Spotlight: Eric Stoen of Travel Babbo

Family Traveler Spotlight is the section of our publication where we profile families who love taking their children along on their travel adventures. In this edition, we meet Eric Stoen of Travel Babbo. He shares with us why he wants his kids to understand how others live, why he never travels without blue painters tape, and why he wishes more parents took their children to see the world instead of spending a fortune on Disneyland every year.

Travel Babbo
The Stoen family in Costa Rica

Tell us about your family.
We have three kids: Evelyn age 10, Henry age 8, and Sadie age 6.

Where do you live when you’re not traveling?
We live in Southern California. Our kids are 100% Californian. They live in flip-flops!

Tell us about Travel Babbo.
I started Travel Babbo to encourage people to take their kids to crazy, adventurous places. I see too many people spending a fortune to take their kids to Disneyland every year when they could go to Costa Rica or Chile or Fiji instead for less money and open their kids’ eyes to the world in the process. Everything is based on personal experience – there’s no outside content, advertising or affiliate links. I’m 100% honest about our experiences, good and bad, as I write about where we’ve stayed, what we did right, what we did wrong and how to bring costs down. I only recommend places and activities on the site that we love.

Travel Babbo
At Giraffe Manor in Kenya. Photo: Eric Stoen

Why do you believe in traveling the world with your children?
How amazing would the world be if everyone traveled? People wouldn’t judge other cultures based on negative news stories; they would remember the people they met there instead. I want my kids to understand how others live and how in some cases they’re lucky to be Americans with free speech, clean water and the ability to be anything they want to be, but in other cases to realize that they don’t necessarily have it better than others – they just have a completely different life. You can find happy people everywhere.

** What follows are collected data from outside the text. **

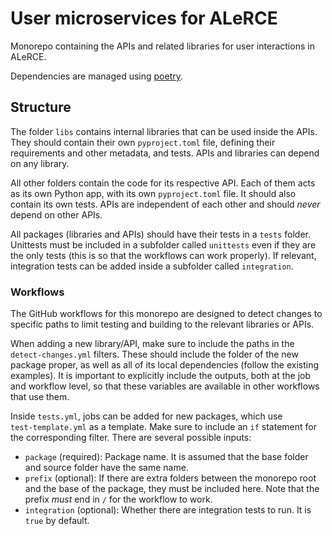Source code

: # User microservices for ALeRCE

Monorepo containing the APIs and related libraries for user interactions in ALeRCE.

Dependencies are managed using [poetry](https://python-poetry.org/).

## Structure

The folder `libs` contains internal libraries that can be used inside the
APIs. They should contain their own `pyproject.toml` 
file, defining their requirements and other metadata, and tests. APIs 
and libraries can depend on any library.

All other folders contain the code for its respective API. 
Each of them acts as its own Python app, with its own `pyproject.toml` file. 
It should also contain its own tests. APIs are independent of each 
other and should *never* depend on other APIs.

All packages (libraries and APIs) should have their tests in a `tests` 
folder. Unittests must be included in a subfolder called `unittests` even
if they are the only tests (this is so that the workflows can work properly).
If relevant, integration tests can be added inside a subfolder called
`integration`.

### Workflows

The GitHub workflows for this monorepo are designed to detect changes to
specific paths to limit testing and building to the relevant libraries or
APIs.

When adding a new library/API, make sure to include the paths in the 
`detect-changes.yml` filters. These should include the folder of the new
package proper, as well as all of its local dependencies (follow the 
existing examples). It is important to explicitly include the outputs, 
both at the job and workflow level, so that these variables are available
in other workflows that use them.

Inside `tests.yml`, jobs can be added for new packages, which use  
`test-template.yml` as a template. Make sure to include an `if` statement
for the corresponding filter. There are several possible inputs:
* `package` (required): Package name. It is assumed that the base folder 
  and source folder have the same name.
* `prefix` (optional): If there are extra folders between the monorepo 
  root and the base of the package, they must be included here. Note that 
  the prefix *must* end in `/` for the workflow to work. 
* `integration` (optional): Whether there are integration tests to run.
  It is `true` by default.
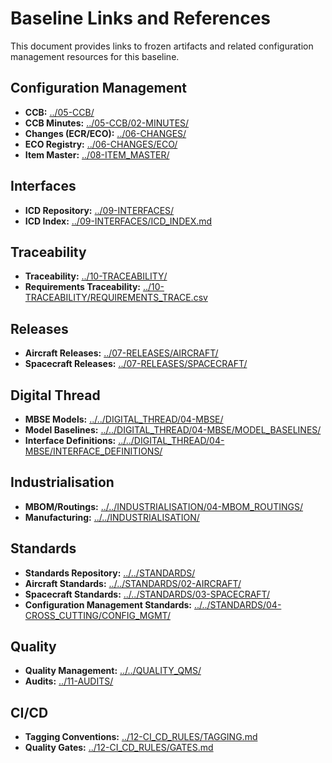# Baseline Links and References

This document provides links to frozen artifacts and related configuration management resources for this baseline.

## Configuration Management

- **CCB:** [../05-CCB/](../05-CCB/)
- **CCB Minutes:** [../05-CCB/02-MINUTES/](../05-CCB/02-MINUTES/)
- **Changes (ECR/ECO):** [../06-CHANGES/](../06-CHANGES/)
- **ECO Registry:** [../06-CHANGES/ECO/](../06-CHANGES/ECO/)
- **Item Master:** [../08-ITEM_MASTER/](../08-ITEM_MASTER/)

## Interfaces

- **ICD Repository:** [../09-INTERFACES/](../09-INTERFACES/)
- **ICD Index:** [../09-INTERFACES/ICD_INDEX.md](../09-INTERFACES/ICD_INDEX.md)

## Traceability

- **Traceability:** [../10-TRACEABILITY/](../10-TRACEABILITY/)
- **Requirements Traceability:** [../10-TRACEABILITY/REQUIREMENTS_TRACE.csv](../10-TRACEABILITY/)

## Releases

- **Aircraft Releases:** [../07-RELEASES/AIRCRAFT/](../07-RELEASES/AIRCRAFT/)
- **Spacecraft Releases:** [../07-RELEASES/SPACECRAFT/](../07-RELEASES/SPACECRAFT/)

## Digital Thread

- **MBSE Models:** [../../DIGITAL_THREAD/04-MBSE/](../../DIGITAL_THREAD/04-MBSE/)
- **Model Baselines:** [../../DIGITAL_THREAD/04-MBSE/MODEL_BASELINES/](../../DIGITAL_THREAD/04-MBSE/MODEL_BASELINES/)
- **Interface Definitions:** [../../DIGITAL_THREAD/04-MBSE/INTERFACE_DEFINITIONS/](../../DIGITAL_THREAD/04-MBSE/INTERFACE_DEFINITIONS/)

## Industrialisation

- **MBOM/Routings:** [../../INDUSTRIALISATION/04-MBOM_ROUTINGS/](../../INDUSTRIALISATION/)
- **Manufacturing:** [../../INDUSTRIALISATION/](../../INDUSTRIALISATION/)

## Standards

- **Standards Repository:** [../../STANDARDS/](../../STANDARDS/)
- **Aircraft Standards:** [../../STANDARDS/02-AIRCRAFT/](../../STANDARDS/02-AIRCRAFT/)
- **Spacecraft Standards:** [../../STANDARDS/03-SPACECRAFT/](../../STANDARDS/03-SPACECRAFT/)
- **Configuration Management Standards:** [../../STANDARDS/04-CROSS_CUTTING/CONFIG_MGMT/](../../STANDARDS/04-CROSS_CUTTING/CONFIG_MGMT/)

## Quality

- **Quality Management:** [../../QUALITY_QMS/](../../QUALITY_QMS/)
- **Audits:** [../11-AUDITS/](../11-AUDITS/)

## CI/CD

- **Tagging Conventions:** [../12-CI_CD_RULES/TAGGING.md](../12-CI_CD_RULES/TAGGING.md)
- **Quality Gates:** [../12-CI_CD_RULES/GATES.md](../12-CI_CD_RULES/GATES.md)
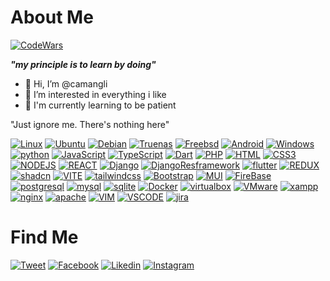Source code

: # About Me
[![CodeWars](https://www.codewars.com/users/camangli/badges/small)](https://www.codewars.com/users/camangli)

<b>*"my principle is to learn by doing"*</b>
- 👋 Hi, I’m @camangli
- 👀 I’m interested in everything i like
- 🌱 I'm currently learning to be patient

"Just ignore me. There's nothing here"

[![Linux](https://img.shields.io/badge/Linux-FCC624?style=for-the-badge&logo=linux&logoColor=black)]()
[![Ubuntu](https://img.shields.io/badge/Ubuntu-E95420?style=for-the-badge&logo=ubuntu&logoColor=white)]()
[![Debian](https://img.shields.io/badge/Debian-A81D33?style=for-the-badge&logo=debian&logoColor=white)]()
[![Truenas](https://img.shields.io/badge/TrueNAS-0095D5?style=for-the-badge&logo=truenas&logoColor=white)]()
[![Freebsd](https://img.shields.io/badge/freebsd-AB2B28?style=for-the-badge&logo=freebsd&logoColor=white)]()
[![Android](https://img.shields.io/badge/Android-3DDC84?style=for-the-badge&logo=android&logoColor=white)]()
[![Windows](https://img.shields.io/badge/Windows-0078D6?style=for-the-badge&logo=windows&logoColor=white)]()
[![python](https://img.shields.io/badge/Python-FFD43B?style=for-the-badge&logo=python&logoColor=blue)]()
[![JavaScript](https://img.shields.io/badge/JavaScript-323330?style=for-the-badge&logo=javascript&logoColor=F7DF1E)]()
[![TypeScript](https://img.shields.io/badge/TypeScript-007ACC?style=for-the-badge&logo=typescript&logoColor=white)]()
[![Dart](https://img.shields.io/badge/Dart-0175C2?style=for-the-badge&logo=dart&logoColor=white)]()
[![PHP](https://img.shields.io/badge/PHP-777BB4?style=for-the-badge&logo=php&logoColor=white)]()
[![HTML](https://img.shields.io/badge/HTML5-E34F26?style=for-the-badge&logo=html5&logoColor=white)]()
[![CSS3](https://img.shields.io/badge/CSS3-1572B6?style=for-the-badge&logo=css3&logoColor=white)]()
[![NODEJS](https://img.shields.io/badge/Node%20js-339933?style=for-the-badge&logo=nodedotjs&logoColor=whit)]()
[![REACT](https://img.shields.io/badge/React-20232A?style=for-the-badge&logo=react&logoColor=61DAFB)]()
[![Django](https://img.shields.io/badge/Django-092E20?style=for-the-badge&logo=django&logoColor=green)]()
[![DjangoResframework](https://img.shields.io/badge/django%20rest-ff1709?style=for-the-badge&logo=django&logoColor=white)]()
[![flutter](https://img.shields.io/badge/Flutter-02569B?style=for-the-badge&logo=flutter&logoColor=white)]()
[![REDUX](https://img.shields.io/badge/Redux-593D88?style=for-the-badge&logo=redux&logoColor=white)]()
[![shadcn](https://img.shields.io/badge/shadcn%2Fui-000000?style=for-the-badge&logo=shadcnui&logoColor=white)]()
[![VITE](https://img.shields.io/badge/Vite-B73BFE?style=for-the-badge&logo=vite&logoColor=FFD62E)]()
[![tailwindcss](https://img.shields.io/badge/Tailwind_CSS-38B2AC?style=for-the-badge&logo=tailwind-css&logoColor=white)]()
[![Bootstrap](https://img.shields.io/badge/Bootstrap-563D7C?style=for-the-badge&logo=bootstrap&logoColor=white)]()
[![MUI](https://img.shields.io/badge/Material%20UI-007FFF?style=for-the-badge&logo=mui&logoColor=white)]()
[![FireBase](https://img.shields.io/badge/firebase-ffca28?style=for-the-badge&logo=firebase&logoColor=black)]()
[![postgresql](https://img.shields.io/badge/PostgreSQL-316192?style=for-the-badge&logo=postgresql&logoColor=white)]()
[![mysql](https://img.shields.io/badge/MySQL-005C84?style=for-the-badge&logo=mysql&logoColor=white)]()
[![sqlite](https://img.shields.io/badge/Sqlite-003B57?style=for-the-badge&logo=sqlite&logoColor=white)]()
[![Docker](https://img.shields.io/badge/Docker-2CA5E0?style=for-the-badge&logo=docker&logoColor=white)]()
[![virtualbox](https://img.shields.io/badge/VirtualBox-21416b?style=for-the-badge&logo=VirtualBox&logoColor=white)]()
[![VMware](https://img.shields.io/badge/VMware-231f20?style=for-the-badge&logo=VMware&logoColor=white)]()
[![xampp](https://img.shields.io/badge/Xampp-F37623?style=for-the-badge&logo=xampp&logoColor=whit)]()
[![nginx](https://img.shields.io/badge/Nginx-009639?style=for-the-badge&logo=nginx&logoColor=white)]()
[![apache](https://img.shields.io/badge/Apache-D22128?style=for-the-badge&logo=Apache&logoColor=white)]()
[![VIM](https://img.shields.io/badge/VIM-%2311AB00.svg?&style=for-the-badge&logo=vim&logoColor=white)]()
[![VSCODE](https://img.shields.io/badge/VSCode-0078D4?style=for-the-badge&logo=visual%20studio%20code&logoColor=white)]()
[![jira](https://img.shields.io/badge/Jira-0052CC?style=for-the-badge&logo=Jira&logoColor=whit)]()

# Find Me
[![Tweet](https://img.shields.io/badge/X-000000?style=for-the-badge&logo=x&logoColor=white)](https://twitter.com/camangli)
[![Facebook](https://img.shields.io/badge/Facebook-1877F2?style=for-the-badge&logo=facebook&logoColor=white)](https://www.facebook.com/Camangli/)
[![Likedin](https://img.shields.io/badge/LinkedIn-0077B5?style=for-the-badge&logo=linkedin&logoColor=white)](https://www.linkedin.com/in/camangli/)
[![Instagram](https://img.shields.io/badge/Instagram-E4405F?style=for-the-badge&logo=instagram&logoColor=white)](https://www.instagram.com/camangli/)


<!---
camangli/camangli is a ✨ special ✨ repository because its `README.md` (this file) appears on your GitHub profile.
You can click the Preview link to take a look at your changes.
--->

Luxury means different things to different people. How do you define luxury when it comes to traveling with your family?
I want absolute kid-friendliness without having to show wristbands or give out room numbers to get pool towels. I want staff to interact with kids. I want hotels to think through the guest experience for families from check-in to check-out and do everything they can to make every stay professionally kid-oriented. I want kids’ clubs that are open all day so that people can drop in any time they want to get out of the sun. I want water sports included in room rates so that I don’t feel like I wasted $75 if my child wants to return a stand up paddle board after only 10 minutes. I want rooms that are set up well for families of four or five.

Travel Babbo
Snacking in Venice. Photo: Eric Stoen

What’s the best travel experience your family has ever had?
In 2012 I won Conde Nast Traveler’s Photo of the Year award and a $25,000 prize trip to Florence. The magazine set up an amazing trip for us, including pizza making, gelato making, chocolate making, pasta making paper making, a trip through the Vasari Corridor, a guided tour of Europe’s largest private garden along with a Florentine flag performance set up just for us, farm visits and much more.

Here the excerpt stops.